MSE 298 Seminar: Task Allocation in Teams of Autonomous Ground Vehicles and Humans

McDonnell Douglas Engineering Auditorium (MDEA)
Bogdan I. Epureanu, Ph.D.

Department of Mechanical Engineering
Department of Electrical Engineering and Computer Science
Director, Automotive Research Center
University of Michigan, Ann Arbor

Abstract: Autonomous vehicles are increasingly thought of as team members alongside humans in both military and civilian applications. Such autonomous agents are capable of handling dangerous tasks but are limited in their reactions to unforeseen events. At the same time, humans have more adaptive and creative problem-solving skills but are limited in terms of handling some specific tasks and managing cognitive loads. The inclusion of autonomy within a team requires a significant effort to train agents to distribute tasks dynamically for optimal operation. In addition, the need to address diverse requirements requires heterogeneous teams where agents can have different capabilities and levels of risk tolerance. While heterogeneity in multi-agent teams offers benefits, new challenges arise including how to find optimal heterogeneous team compositions and how to distribute tasks dynamically among agents in complex operations.

This presentation will discuss modeling tools for autonomous vehicles with focus on artificial intelligence algorithms for heterogeneous agents to learn dynamically task distributions in teams with humans and other autonomous agents through reinforcement learning in synthetic environments. The approach extends Decentralized Partially Observable Markov Decision Processes to be compatible to model various types of heterogeneity. A disaster relief scenario simulated in a high-fidelity game engine environment is discussed where a human interacts with the environment in real-time using virtual reality. An adaptive algorithm is created to assist the humans in their decision-making and improve their performance by continuously evaluating the human’s cognitive task loads. The heterogeneity of the team is described by the differences in agent capabilities of task handling, sensing and communication, as well as the level of risk aversion in humans’ decision-making processes. Results of this study show that the trained autonomous agents using the developed algorithms can reliably collaborate with humans.

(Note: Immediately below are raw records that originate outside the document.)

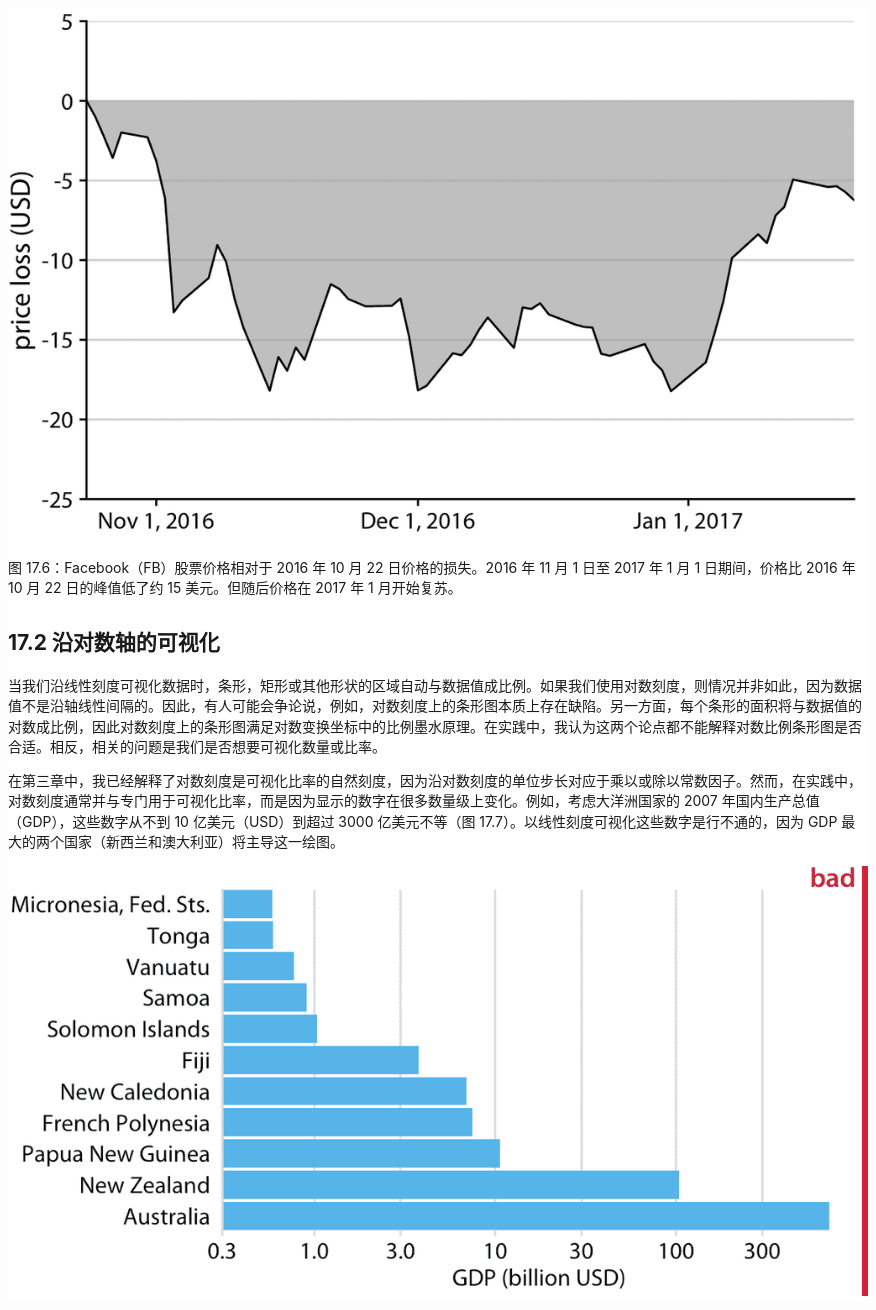 ![](img/0cb025d4aba87c06997d261153977a46.jpg)

图 17.6：Facebook（FB）股票价格相对于 2016 年 10 月 22 日价格的损失。2016 年 11 月 1 日至 2017 年 1 月 1 日期间，价格比 2016 年 10 月 22 日的峰值低了约 15 美元。但随后价格在 2017 年 1 月开始复苏。

## 17.2 沿对数轴的可视化

当我们沿线性刻度可视化数据时，条形，矩形或其他形状的区域自动与数据值成比例。如果我们使用对数刻度，则情况并非如此，因为数据值不是沿轴线性间隔的。因此，有人可能会争论说，例如，对数刻度上的条形图本质上存在缺陷。另一方面，每个条形的面积将与数据值的对数成比例，因此对数刻度上的条形图满足对数变换坐标中的比例墨水原理。在实践中，我认为这两个论点都不能解释对数比例条形图是否合适。相反，相关的问题是我们是否想要可视化数量或比率。

在第三章中，我已经解释了对数刻度是可视化比率的自然刻度，因为沿对数刻度的单位步长对应于乘以或除以常数因子。然而，在实践中，对数刻度通常并与专门用于可视化比率，而是因为显示的数字在很多数量级上变化。例如，考虑大洋洲国家的 2007 年国内生产总值（GDP），这些数字从不到 10 亿美元（USD）到超过 3000 亿美元不等（图 17.7）。以线性刻度可视化这些数字是行不通的，因为 GDP 最大的两个国家（新西兰和澳大利亚）将主导这一绘图。

![](img/3c498248e1a0a3399cdf91e3d78e44ca.jpg)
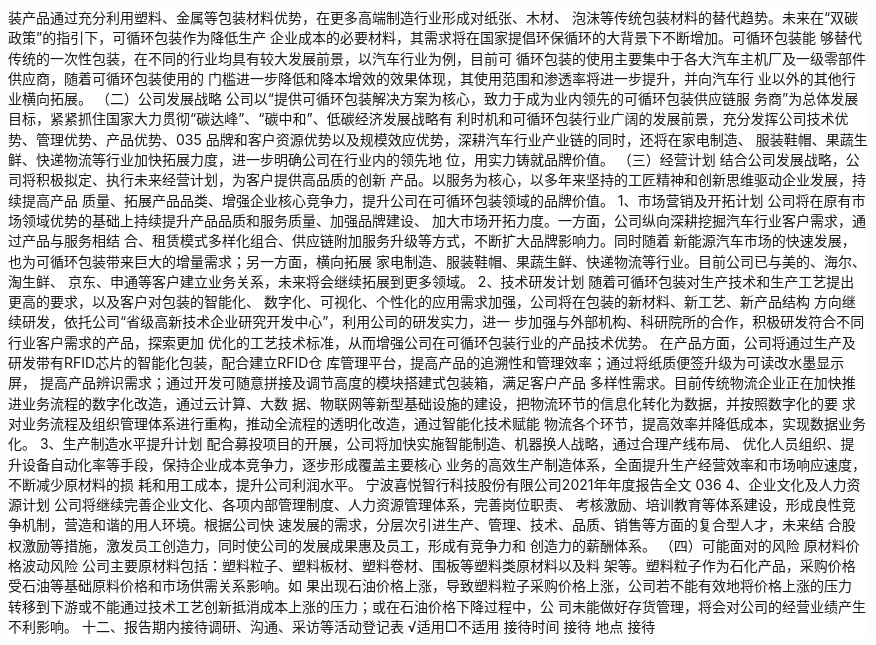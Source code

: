 装产品通过充分利用塑料、金属等包装材料优势，在更多高端制造行业形成对纸张、木材、
泡沫等传统包装材料的替代趋势。未来在“双碳政策”的指引下，可循环包装作为降低生产
企业成本的必要材料，其需求将在国家提倡环保循环的大背景下不断增加。可循环包装能
够替代传统的一次性包装，在不同的行业均具有较大发展前景，以汽车行业为例，目前可
循环包装的使用主要集中于各大汽车主机厂及一级零部件供应商，随着可循环包装使用的
门槛进一步降低和降本增效的效果体现，其使用范围和渗透率将进一步提升，并向汽车行
业以外的其他行业横向拓展。
（二）公司发展战略
公司以“提供可循环包装解决方案为核心，致力于成为业内领先的可循环包装供应链服
务商”为总体发展目标，紧紧抓住国家大力贯彻“碳达峰”、“碳中和”、低碳经济发展战略有
利时机和可循环包装行业广阔的发展前景，充分发挥公司技术优势、管理优势、产品优势、035
品牌和客户资源优势以及规模效应优势，深耕汽车行业产业链的同时，还将在家电制造、
服装鞋帽、果蔬生鲜、快递物流等行业加快拓展力度，进一步明确公司在行业内的领先地
位，用实力铸就品牌价值。
（三）经营计划
结合公司发展战略，公司将积极拟定、执行未来经营计划，为客户提供高品质的创新
产品。以服务为核心，以多年来坚持的工匠精神和创新思维驱动企业发展，持续提高产品
质量、拓展产品品类、增强企业核心竞争力，提升公司在可循环包装领域的品牌价值。
1、市场营销及开拓计划
公司将在原有市场领域优势的基础上持续提升产品品质和服务质量、加强品牌建设、
加大市场开拓力度。一方面，公司纵向深耕挖掘汽车行业客户需求，通过产品与服务相结
合、租赁模式多样化组合、供应链附加服务升级等方式，不断扩大品牌影响力。同时随着
新能源汽车市场的快速发展，也为可循环包装带来巨大的增量需求；另一方面，横向拓展
家电制造、服装鞋帽、果蔬生鲜、快递物流等行业。目前公司已与美的、海尔、淘生鲜、
京东、申通等客户建立业务关系，未来将会继续拓展到更多领域。
2、技术研发计划
随着可循环包装对生产技术和生产工艺提出更高的要求，以及客户对包装的智能化、
数字化、可视化、个性化的应用需求加强，公司将在包装的新材料、新工艺、新产品结构
方向继续研发，依托公司“省级高新技术企业研究开发中心”，利用公司的研发实力，进一
步加强与外部机构、科研院所的合作，积极研发符合不同行业客户需求的产品，探索更加
优化的工艺技术标准，从而增强公司在可循环包装行业的产品技术优势。
在产品方面，公司将通过生产及研发带有RFID芯片的智能化包装，配合建立RFID仓
库管理平台，提高产品的追溯性和管理效率；通过将纸质便签升级为可读改水墨显示屏，
提高产品辨识需求；通过开发可随意拼接及调节高度的模块搭建式包装箱，满足客户产品
多样性需求。目前传统物流企业正在加快推进业务流程的数字化改造，通过云计算、大数
据、物联网等新型基础设施的建设，把物流环节的信息化转化为数据，并按照数字化的要
求对业务流程及组织管理体系进行重构，推动全流程的透明化改造，通过智能化技术赋能
物流各个环节，提高效率并降低成本，实现数据业务化。
3、生产制造水平提升计划
配合募投项目的开展，公司将加快实施智能制造、机器换人战略，通过合理产线布局、
优化人员组织、提升设备自动化率等手段，保持企业成本竞争力，逐步形成覆盖主要核心
业务的高效生产制造体系，全面提升生产经营效率和市场响应速度，不断减少原材料的损
耗和用工成本，提升公司利润水平。
宁波喜悦智行科技股份有限公司2021年年度报告全文
036
4、企业文化及人力资源计划
公司将继续完善企业文化、各项内部管理制度、人力资源管理体系，完善岗位职责、
考核激励、培训教育等体系建设，形成良性竞争机制，营造和谐的用人环境。根据公司快
速发展的需求，分层次引进生产、管理、技术、品质、销售等方面的复合型人才，未来结
合股权激励等措施，激发员工创造力，同时使公司的发展成果惠及员工，形成有竞争力和
创造力的薪酬体系。
（四）可能面对的风险
原材料价格波动风险
公司主要原材料包括：塑料粒子、塑料板材、塑料卷材、围板等塑料类原材料以及料
架等。塑料粒子作为石化产品，采购价格受石油等基础原料价格和市场供需关系影响。如
果出现石油价格上涨，导致塑料粒子采购价格上涨，公司若不能有效地将价格上涨的压力
转移到下游或不能通过技术工艺创新抵消成本上涨的压力；或在石油价格下降过程中，公
司未能做好存货管理，将会对公司的经营业绩产生不利影响。
十二、报告期内接待调研、沟通、采访等活动登记表
√适用□不适用
接待时间
接待
地点
接待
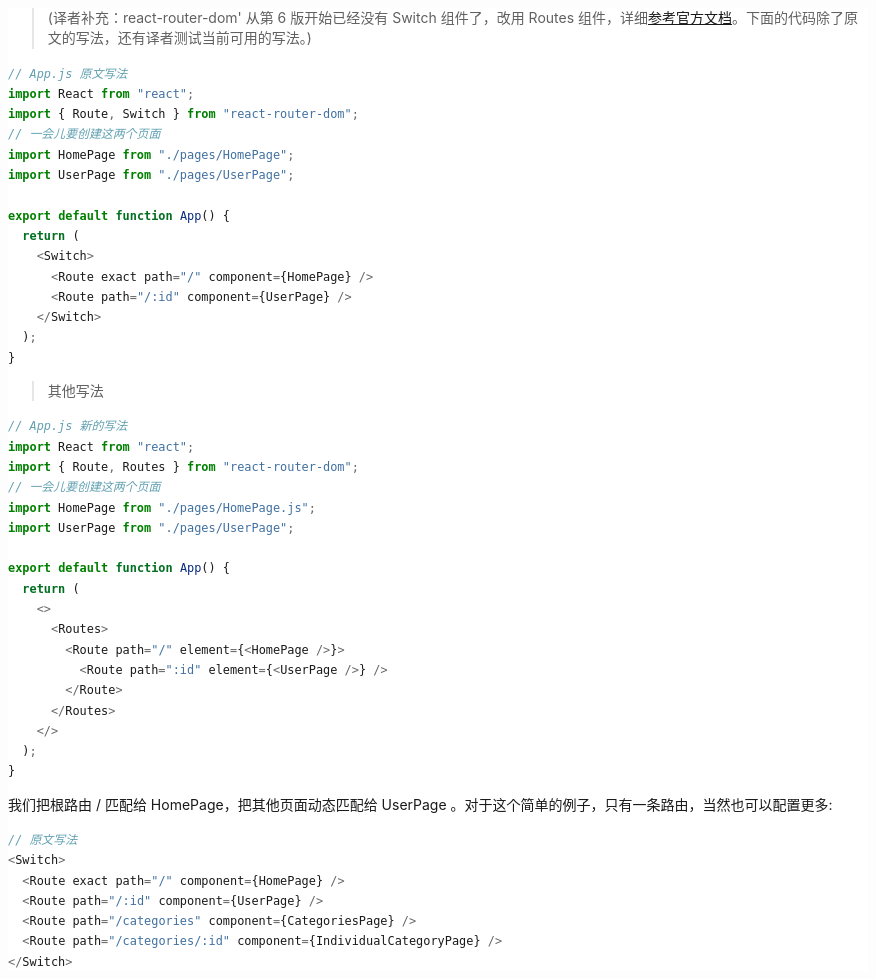 > (译者补充：react-router-dom' 从第 6 版开始已经没有 Switch 组件了，改用 Routes 组件，详细[参考官方文档](https://reactrouter.com/en/main/components/routes)。下面的代码除了原文的写法，还有译者测试当前可用的写法。)

```js
// App.js 原文写法
import React from "react";
import { Route, Switch } from "react-router-dom";
// 一会儿要创建这两个页面
import HomePage from "./pages/HomePage";
import UserPage from "./pages/UserPage";

export default function App() {
  return (
    <Switch>
      <Route exact path="/" component={HomePage} />
      <Route path="/:id" component={UserPage} />
    </Switch>
  );
}
```

> 其他写法

```js
// App.js 新的写法
import React from "react";
import { Route, Routes } from "react-router-dom";
// 一会儿要创建这两个页面
import HomePage from "./pages/HomePage.js";
import UserPage from "./pages/UserPage";

export default function App() {
  return (
    <>
      <Routes>
        <Route path="/" element={<HomePage />}>
          <Route path=":id" element={<UserPage />} />
        </Route>
      </Routes>
    </>
  );
}
```

我们把根路由 / 匹配给 HomePage，把其他页面动态匹配给 UserPage 。对于这个简单的例子，只有一条路由，当然也可以配置更多:

```js
// 原文写法
<Switch>
  <Route exact path="/" component={HomePage} />
  <Route path="/:id" component={UserPage} />
  <Route path="/categories" component={CategoriesPage} />
  <Route path="/categories/:id" component={IndividualCategoryPage} />
</Switch>
```
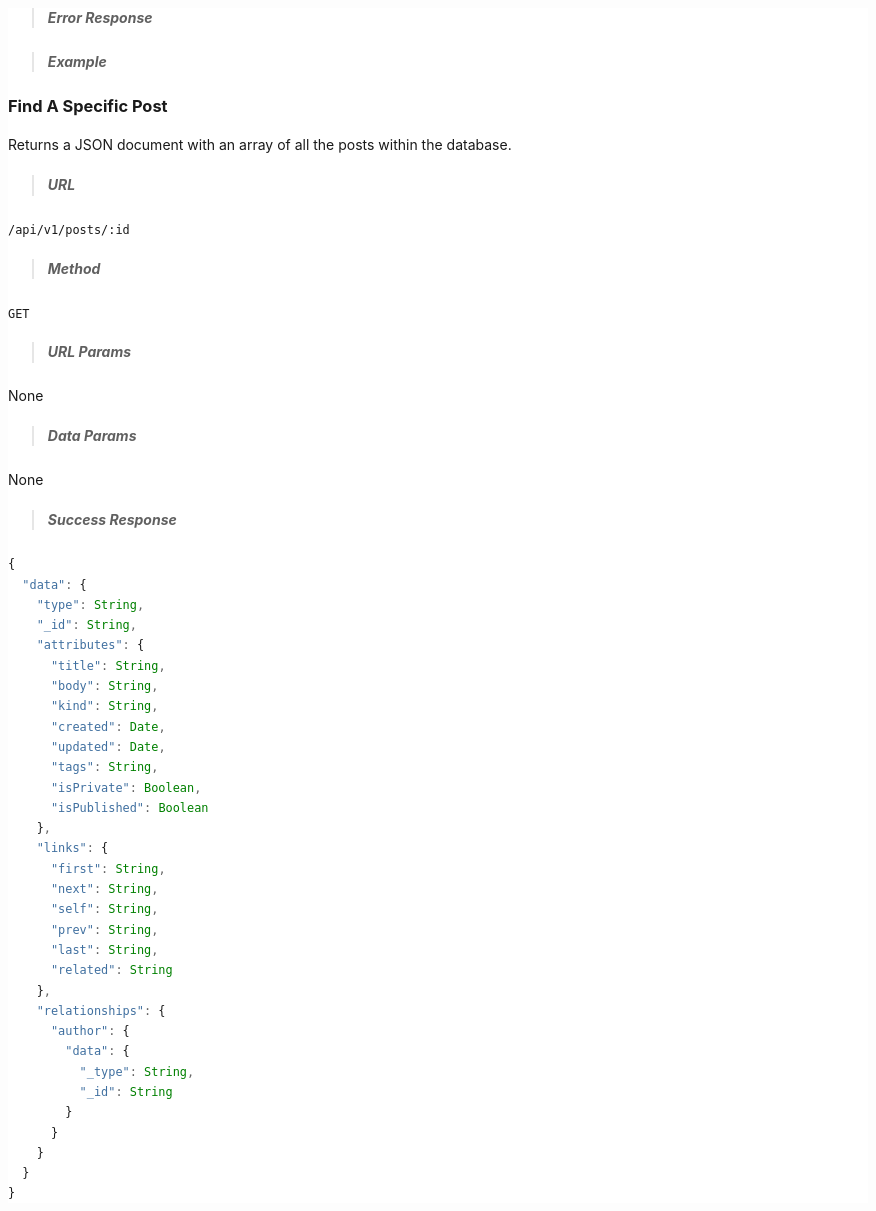 > ##### Error Response

> ##### Example



### Find A Specific Post

Returns a JSON document with an array of all the posts
within the database.

> ##### URL
`/api/v1/posts/:id`

> ##### Method
`GET`

> ##### URL Params
None

> ##### Data Params
None

> ##### Success Response
``` js
{
  "data": {
    "type": String,
    "_id": String,
    "attributes": {
      "title": String,
      "body": String,
      "kind": String,
      "created": Date,
      "updated": Date,
      "tags": String,
      "isPrivate": Boolean,
      "isPublished": Boolean
    },
    "links": {
      "first": String,
      "next": String,
      "self": String,
      "prev": String,
      "last": String,
      "related": String
    },
    "relationships": {
      "author": {
        "data": {
          "_type": String,
          "_id": String
        }
      }
    }
  }
}
```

This work is part of the activity of the Automotive Research Center (ARC), which is the U.S. Army Center of Excellence in the area of modeling and simulation (M&S) of ground vehicles led by the University of Michigan. The ARC focuses on M&S of heterogeneous multi-vehicle teams of humans and autonomous vehicles capable to adapt in adversarial environments by using advanced decision-making and navigation algorithms, breakthrough materials and structures and intelligent power systems. The ARC is at the heart of an ecosystem of research with experts in multiple disciplines who address scientific challenges to enable and transfer advanced capabilities to DoD at the speed of relevance. In particular, the ARC is the flagship academic partner of the U.S. Army Ground Vehicle Systems Center, and leads the way in the revolutionary change toward autonomy in commercial and military ground systems.

Bio: Bogdan I. Epureanu is the Roger L. McCarthy Professor and Arthur F. Thurnau Professor in the Department of Mechanical Engineering at the University of Michigan and has a courtesy appointment in electrical engineering and computer Science. He received his Ph.D. from Duke University in 1999. He is the director of the Automotive Research Center, which leads the way in areas of autonomy of ground systems, including vehicle dynamics, control and autonomous behavior, human-autonomy teaming, high performance structures and materials, intelligent power systems and fleet operations and vehicle system of systems integration.

His research focuses on nonlinear dynamics of complex systems, such as teaming of autonomous vehicles, enhanced aircraft safety and performance, early detection of neurodegenerative diseases, and forecasting tipping points in engineered and physical systems such as disease epidemics and ecology. His research brings together interdisciplinary teams and consortia such as government (NIH, NSF, DOE, DOD), industry (Ford, Pratt & Whitney, GE, Airbus) and academia. He has published over 350 articles in journals, conferences and books. He is the Editor in Chief of the ASME Journal of Computational and Nonlinear Dynamics and serves on several other editorial boards.